Understanding enzymatic reactions with atomic resolution has proven in recent years to be of tremendous interest for biochemical research, and thus, the use of QM/MM methods for the study of reaction mechanisms is experiencing a continuous growth. Glycosyltransferases (GTs) catalyze the formation of glycosidic bonds, and are important for many biotechnological purposes, including drug targeting. Their reaction product may result with only one of the two possible stereochemical outcomes for the reacting anomeric center, and therefore, they are classified as either inverting or retaining GTs. While the inverting GT reaction mechanism has been widely studied, the retaining GT mechanism has always been controversial and several questions remain open to this day. In this work, we take advantage of our recent GPU implementation of a pure QM(DFT-PBE)/MM approach to explore the reaction and inhibition mechanism of MshA, a key retaining GT responsible for the first step of mycothiol biosynthesis, a low weight thiol compound found in pathogens like Mycobacterium tuberculosis that is essential for its survival under oxidative stress conditions.
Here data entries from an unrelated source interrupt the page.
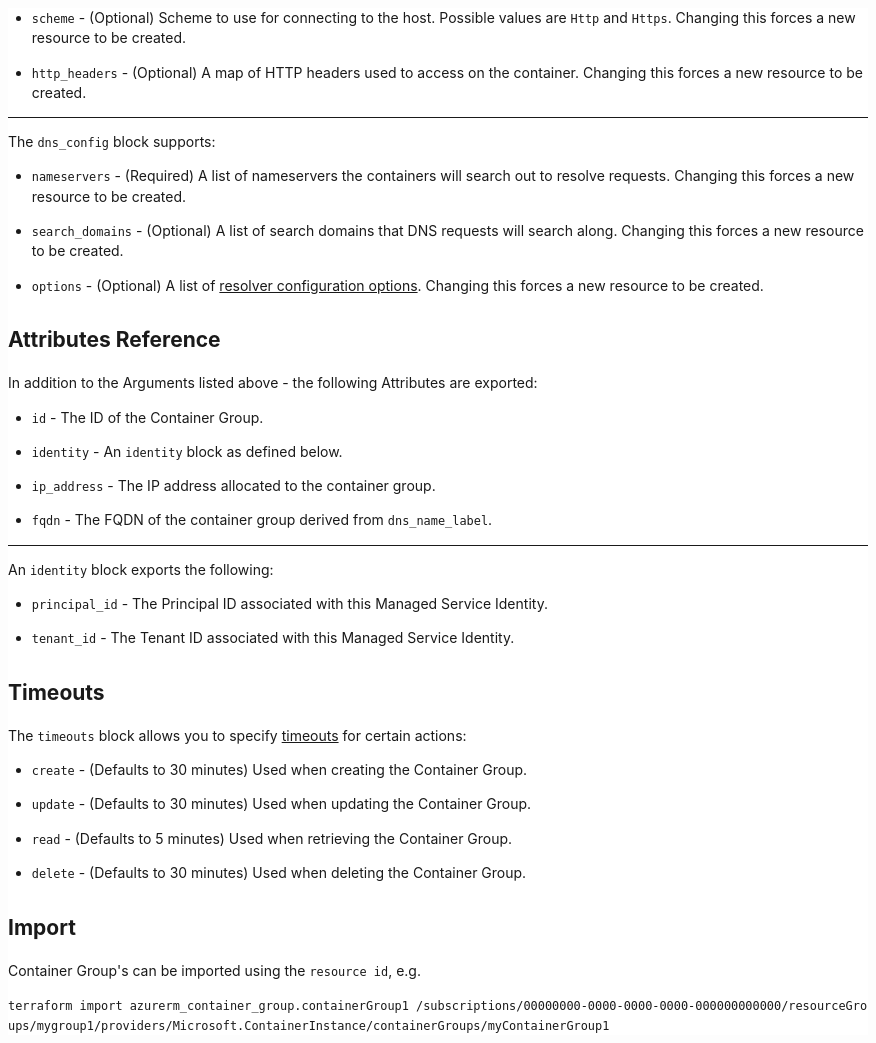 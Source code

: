 * `scheme` - (Optional) Scheme to use for connecting to the host. Possible values are `Http` and `Https`. Changing this forces a new resource to be created.

* `http_headers` - (Optional) A map of HTTP headers used to access on the container. Changing this forces a new resource to be created.

---

The `dns_config` block supports:

* `nameservers` - (Required) A list of nameservers the containers will search out to resolve requests. Changing this forces a new resource to be created.

* `search_domains` - (Optional) A list of search domains that DNS requests will search along. Changing this forces a new resource to be created.

* `options` - (Optional) A list of [resolver configuration options](https://man7.org/linux/man-pages/man5/resolv.conf.5.html). Changing this forces a new resource to be created.

## Attributes Reference

In addition to the Arguments listed above - the following Attributes are exported:

* `id` - The ID of the Container Group.

* `identity` - An `identity` block as defined below.

* `ip_address` - The IP address allocated to the container group.

* `fqdn` - The FQDN of the container group derived from `dns_name_label`.

---

An `identity` block exports the following:

* `principal_id` - The Principal ID associated with this Managed Service Identity.

* `tenant_id` - The Tenant ID associated with this Managed Service Identity.

## Timeouts

The `timeouts` block allows you to specify [timeouts](https://www.terraform.io/language/resources/syntax#operation-timeouts) for certain actions:

* `create` - (Defaults to 30 minutes) Used when creating the Container Group.

* `update` - (Defaults to 30 minutes) Used when updating the Container Group.

* `read` - (Defaults to 5 minutes) Used when retrieving the Container Group.

* `delete` - (Defaults to 30 minutes) Used when deleting the Container Group.

## Import

Container Group's can be imported using the `resource id`, e.g.

```shell
terraform import azurerm_container_group.containerGroup1 /subscriptions/00000000-0000-0000-0000-000000000000/resourceGroups/mygroup1/providers/Microsoft.ContainerInstance/containerGroups/myContainerGroup1
```
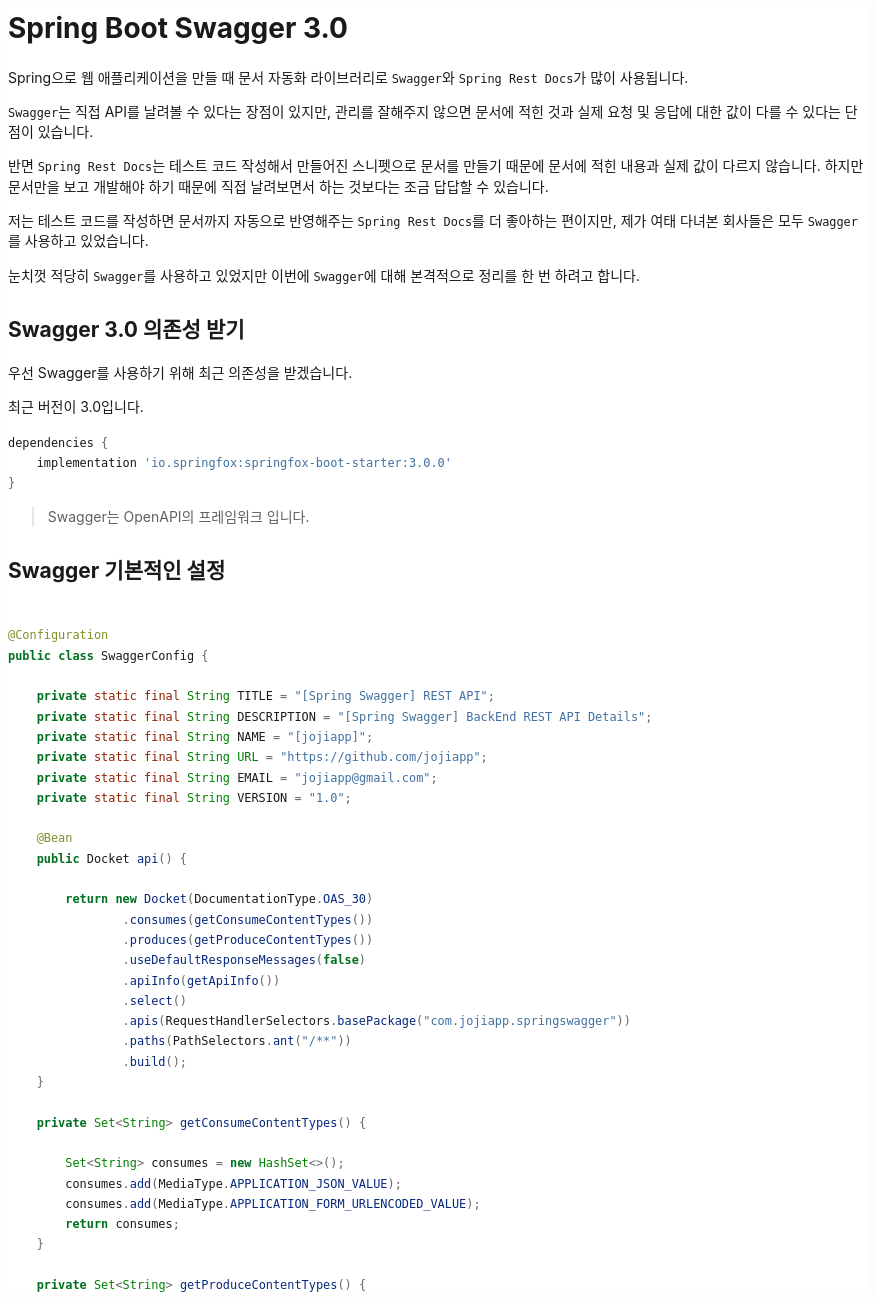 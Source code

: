 # Spring Boot Swagger 3.0

Spring으로 웹 애플리케이션을 만들 때 문서 자동화 라이브러리로 `Swagger`와 `Spring Rest Docs`가 많이 사용됩니다.

`Swagger`는 직접 API를 날려볼 수 있다는 장점이 있지만, 관리를 잘해주지 않으면 문서에 적힌 것과 실제 요청 및 응답에 대한 값이 다를 수 있다는 단점이 있습니다.

반면 `Spring Rest Docs`는 테스트 코드 작성해서 만들어진 스니펫으로 문서를 만들기 때문에 문서에 적힌 내용과 실제 값이 다르지 않습니다. 하지만 문서만을 보고 개발해야 하기 때문에 직접 날려보면서 하는
것보다는 조금 답답할 수 있습니다.

저는 테스트 코드를 작성하면 문서까지 자동으로 반영해주는 `Spring Rest Docs`를 더 좋아하는 편이지만,
제가 여태 다녀본 회사들은 모두 `Swagger`를 사용하고 있었습니다.

눈치껏 적당히 `Swagger`를 사용하고 있었지만 이번에 `Swagger`에 대해 본격적으로 정리를 한 번 하려고 합니다.

## Swagger 3.0 의존성 받기

우선 Swagger를 사용하기 위해 최근 의존성을 받겠습니다.

최근 버전이 3.0입니다.

```groovy
dependencies {
    implementation 'io.springfox:springfox-boot-starter:3.0.0'
}
```

> Swagger는 OpenAPI의 프레임워크 입니다.

## Swagger 기본적인 설정

```java

@Configuration
public class SwaggerConfig {

    private static final String TITLE = "[Spring Swagger] REST API";
    private static final String DESCRIPTION = "[Spring Swagger] BackEnd REST API Details";
    private static final String NAME = "[jojiapp]";
    private static final String URL = "https://github.com/jojiapp";
    private static final String EMAIL = "jojiapp@gmail.com";
    private static final String VERSION = "1.0";

    @Bean
    public Docket api() {

        return new Docket(DocumentationType.OAS_30)
                .consumes(getConsumeContentTypes())
                .produces(getProduceContentTypes())
                .useDefaultResponseMessages(false)
                .apiInfo(getApiInfo())
                .select()
                .apis(RequestHandlerSelectors.basePackage("com.jojiapp.springswagger"))
                .paths(PathSelectors.ant("/**"))
                .build();
    }

    private Set<String> getConsumeContentTypes() {

        Set<String> consumes = new HashSet<>();
        consumes.add(MediaType.APPLICATION_JSON_VALUE);
        consumes.add(MediaType.APPLICATION_FORM_URLENCODED_VALUE);
        return consumes;
    }

    private Set<String> getProduceContentTypes() {
``` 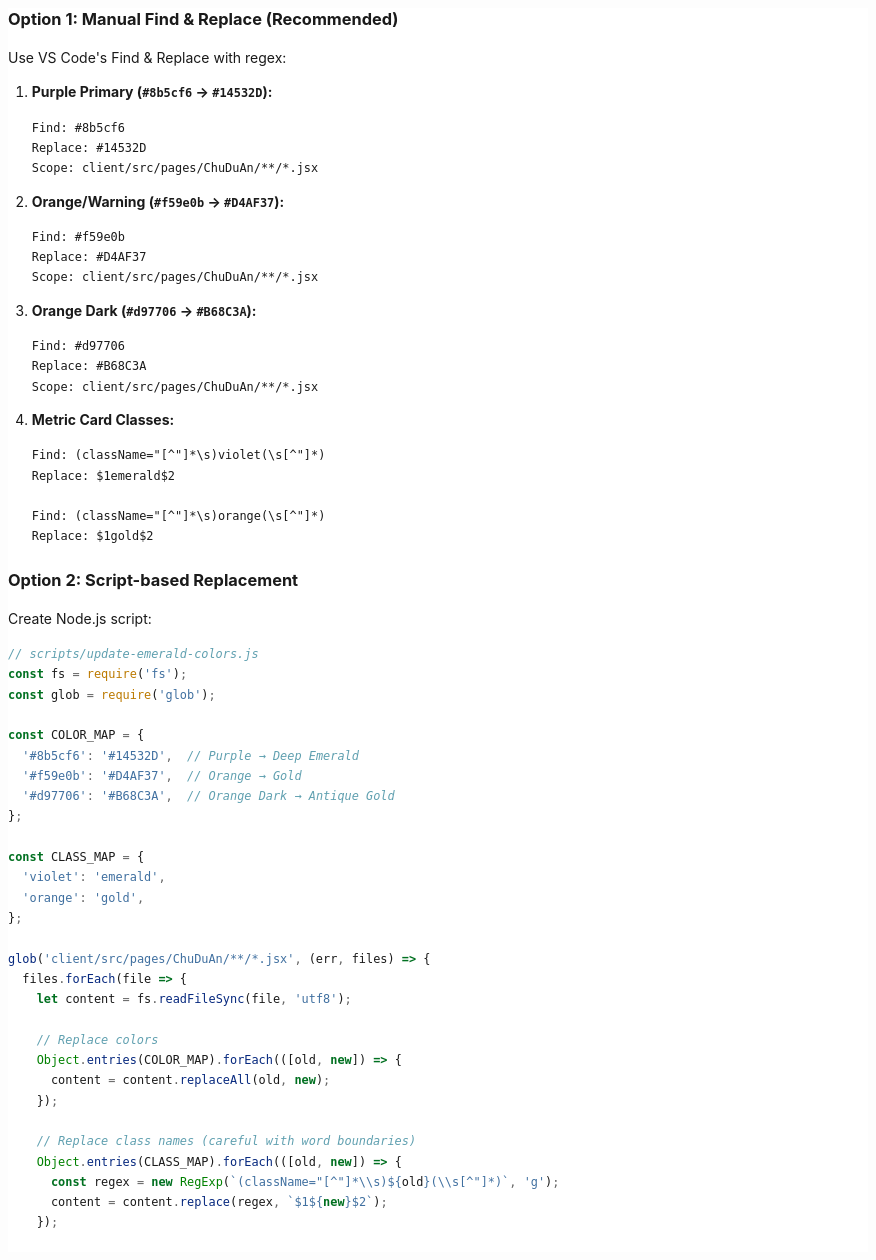 ### Option 1: Manual Find & Replace (Recommended)
Use VS Code's Find & Replace with regex:

1. **Purple Primary (`#8b5cf6` → `#14532D`):**
   ```
   Find: #8b5cf6
   Replace: #14532D
   Scope: client/src/pages/ChuDuAn/**/*.jsx
   ```

2. **Orange/Warning (`#f59e0b` → `#D4AF37`):**
   ```
   Find: #f59e0b
   Replace: #D4AF37
   Scope: client/src/pages/ChuDuAn/**/*.jsx
   ```

3. **Orange Dark (`#d97706` → `#B68C3A`):**
   ```
   Find: #d97706
   Replace: #B68C3A
   Scope: client/src/pages/ChuDuAn/**/*.jsx
   ```

4. **Metric Card Classes:**
   ```
   Find: (className="[^"]*\s)violet(\s[^"]*)
   Replace: $1emerald$2
   
   Find: (className="[^"]*\s)orange(\s[^"]*)
   Replace: $1gold$2
   ```

### Option 2: Script-based Replacement
Create Node.js script:

```javascript
// scripts/update-emerald-colors.js
const fs = require('fs');
const glob = require('glob');

const COLOR_MAP = {
  '#8b5cf6': '#14532D',  // Purple → Deep Emerald
  '#f59e0b': '#D4AF37',  // Orange → Gold
  '#d97706': '#B68C3A',  // Orange Dark → Antique Gold
};

const CLASS_MAP = {
  'violet': 'emerald',
  'orange': 'gold',
};

glob('client/src/pages/ChuDuAn/**/*.jsx', (err, files) => {
  files.forEach(file => {
    let content = fs.readFileSync(file, 'utf8');
    
    // Replace colors
    Object.entries(COLOR_MAP).forEach(([old, new]) => {
      content = content.replaceAll(old, new);
    });
    
    // Replace class names (careful with word boundaries)
    Object.entries(CLASS_MAP).forEach(([old, new]) => {
      const regex = new RegExp(`(className="[^"]*\\s)${old}(\\s[^"]*)`, 'g');
      content = content.replace(regex, `$1${new}$2`);
    });
    
```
Our results show that the reaction proceeds via a front-side SNi-like concerted reaction mechanism (DNAN in IUPAC nomenclature) and has a 17.5 kcal/mol free energy barrier, which is in remarkable agreement with experimental data. Detailed analysis shows that the key reaction step is the diphosphate leaving group dissociation, leading to an oxocarbenium-ion-like transition state. In contrast, fluorinated substrate analogues increase the reaction barrier significantly, rendering the enzyme effectively inactive. Detailed analysis of the electronic structure along the reaction suggests that this particular inhibition mechanism is associated with fluorine´s high electronegative nature, which hinders phosphate release and proper stabilization of the transition state.